● Exercise directions:
Your answer is the lines below, exactly, from the one that contains "- procedura klastrowania (calinski-harabasz)" through the one that contains "analyse_sleep_features.py", both included.

● Material for this task:
★ ★ ★ ★
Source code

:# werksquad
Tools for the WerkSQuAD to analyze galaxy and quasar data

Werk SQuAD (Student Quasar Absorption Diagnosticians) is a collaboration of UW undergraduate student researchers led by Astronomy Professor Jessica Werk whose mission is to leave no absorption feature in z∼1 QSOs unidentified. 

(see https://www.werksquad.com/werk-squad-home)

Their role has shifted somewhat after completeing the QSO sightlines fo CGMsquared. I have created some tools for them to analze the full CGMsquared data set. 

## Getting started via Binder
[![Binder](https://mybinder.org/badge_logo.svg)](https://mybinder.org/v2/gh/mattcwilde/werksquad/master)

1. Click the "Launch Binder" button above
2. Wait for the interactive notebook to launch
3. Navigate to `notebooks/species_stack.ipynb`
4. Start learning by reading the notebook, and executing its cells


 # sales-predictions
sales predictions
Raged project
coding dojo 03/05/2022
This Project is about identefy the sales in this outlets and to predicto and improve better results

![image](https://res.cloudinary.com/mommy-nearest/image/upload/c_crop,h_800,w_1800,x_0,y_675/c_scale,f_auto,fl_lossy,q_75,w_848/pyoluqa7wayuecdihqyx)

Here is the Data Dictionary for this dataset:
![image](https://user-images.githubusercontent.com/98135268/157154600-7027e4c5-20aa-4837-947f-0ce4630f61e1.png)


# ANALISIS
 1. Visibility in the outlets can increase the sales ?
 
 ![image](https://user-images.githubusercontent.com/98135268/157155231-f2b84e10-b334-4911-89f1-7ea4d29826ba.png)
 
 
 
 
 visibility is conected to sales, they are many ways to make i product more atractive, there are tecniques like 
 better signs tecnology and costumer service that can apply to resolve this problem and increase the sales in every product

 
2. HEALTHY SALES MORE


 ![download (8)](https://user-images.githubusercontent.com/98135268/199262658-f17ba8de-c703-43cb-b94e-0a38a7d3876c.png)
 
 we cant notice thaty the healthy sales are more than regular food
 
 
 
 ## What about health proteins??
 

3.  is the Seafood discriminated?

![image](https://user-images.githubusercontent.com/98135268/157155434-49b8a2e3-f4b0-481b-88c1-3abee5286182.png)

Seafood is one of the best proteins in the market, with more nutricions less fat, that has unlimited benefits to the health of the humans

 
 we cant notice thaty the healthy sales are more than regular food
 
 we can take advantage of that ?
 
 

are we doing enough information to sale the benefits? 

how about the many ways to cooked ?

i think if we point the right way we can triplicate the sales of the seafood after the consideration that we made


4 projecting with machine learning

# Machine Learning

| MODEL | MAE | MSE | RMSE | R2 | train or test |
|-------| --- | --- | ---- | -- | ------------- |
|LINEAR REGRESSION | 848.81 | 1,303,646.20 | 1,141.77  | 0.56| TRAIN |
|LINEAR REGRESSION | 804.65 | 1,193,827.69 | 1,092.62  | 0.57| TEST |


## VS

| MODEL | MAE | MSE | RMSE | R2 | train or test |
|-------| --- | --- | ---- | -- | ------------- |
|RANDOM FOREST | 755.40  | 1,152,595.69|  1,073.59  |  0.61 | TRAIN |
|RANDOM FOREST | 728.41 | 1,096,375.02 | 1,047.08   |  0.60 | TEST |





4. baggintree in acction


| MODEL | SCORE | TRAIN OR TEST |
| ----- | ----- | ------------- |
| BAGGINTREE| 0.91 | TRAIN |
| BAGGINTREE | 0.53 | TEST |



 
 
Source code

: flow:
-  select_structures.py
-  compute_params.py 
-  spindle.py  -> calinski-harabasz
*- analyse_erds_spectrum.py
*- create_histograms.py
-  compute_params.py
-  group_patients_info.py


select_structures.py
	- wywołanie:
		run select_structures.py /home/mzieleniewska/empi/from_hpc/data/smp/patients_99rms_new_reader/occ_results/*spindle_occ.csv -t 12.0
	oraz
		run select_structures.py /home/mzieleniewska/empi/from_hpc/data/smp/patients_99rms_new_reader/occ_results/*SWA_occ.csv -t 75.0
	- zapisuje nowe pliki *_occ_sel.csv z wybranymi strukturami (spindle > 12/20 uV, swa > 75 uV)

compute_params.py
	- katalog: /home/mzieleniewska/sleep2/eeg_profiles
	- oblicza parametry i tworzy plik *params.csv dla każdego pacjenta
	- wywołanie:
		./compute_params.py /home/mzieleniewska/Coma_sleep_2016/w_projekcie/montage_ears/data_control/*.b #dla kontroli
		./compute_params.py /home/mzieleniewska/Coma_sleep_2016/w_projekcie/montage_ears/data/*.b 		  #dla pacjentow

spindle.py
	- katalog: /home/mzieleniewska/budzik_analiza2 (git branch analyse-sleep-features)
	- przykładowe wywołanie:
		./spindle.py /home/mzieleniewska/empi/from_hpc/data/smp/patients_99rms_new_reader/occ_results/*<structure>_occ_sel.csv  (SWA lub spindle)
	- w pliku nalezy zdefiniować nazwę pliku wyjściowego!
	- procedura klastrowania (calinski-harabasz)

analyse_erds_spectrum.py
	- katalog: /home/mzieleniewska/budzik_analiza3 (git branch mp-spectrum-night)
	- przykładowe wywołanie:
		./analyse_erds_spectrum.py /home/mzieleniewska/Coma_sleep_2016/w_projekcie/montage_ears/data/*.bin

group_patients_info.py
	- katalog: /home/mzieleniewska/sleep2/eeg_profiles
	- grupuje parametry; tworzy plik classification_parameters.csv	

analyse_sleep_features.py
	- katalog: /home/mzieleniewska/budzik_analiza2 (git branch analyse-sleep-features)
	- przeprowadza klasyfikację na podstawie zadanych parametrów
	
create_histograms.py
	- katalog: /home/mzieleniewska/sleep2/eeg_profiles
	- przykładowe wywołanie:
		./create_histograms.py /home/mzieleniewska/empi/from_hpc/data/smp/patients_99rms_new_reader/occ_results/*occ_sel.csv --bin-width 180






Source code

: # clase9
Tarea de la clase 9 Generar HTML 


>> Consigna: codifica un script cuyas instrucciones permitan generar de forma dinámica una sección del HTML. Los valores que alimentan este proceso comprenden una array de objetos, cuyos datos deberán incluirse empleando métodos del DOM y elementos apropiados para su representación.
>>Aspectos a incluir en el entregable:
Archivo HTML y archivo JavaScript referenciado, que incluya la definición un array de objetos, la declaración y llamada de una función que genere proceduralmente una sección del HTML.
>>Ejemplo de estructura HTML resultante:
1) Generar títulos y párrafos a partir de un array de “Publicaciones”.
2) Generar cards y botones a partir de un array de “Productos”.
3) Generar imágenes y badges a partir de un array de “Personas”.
★ ★ ★ ★
● Response to the task:
	- procedura klastrowania (calinski-harabasz)

analyse_erds_spectrum.py
	- katalog: /home/mzieleniewska/budzik_analiza3 (git branch mp-spectrum-night)
	- przykładowe wywołanie:
		./analyse_erds_spectrum.py /home/mzieleniewska/Coma_sleep_2016/w_projekcie/montage_ears/data/*.bin

group_patients_info.py
	- katalog: /home/mzieleniewska/sleep2/eeg_profiles
	- grupuje parametry; tworzy plik classification_parameters.csv	

analyse_sleep_features.py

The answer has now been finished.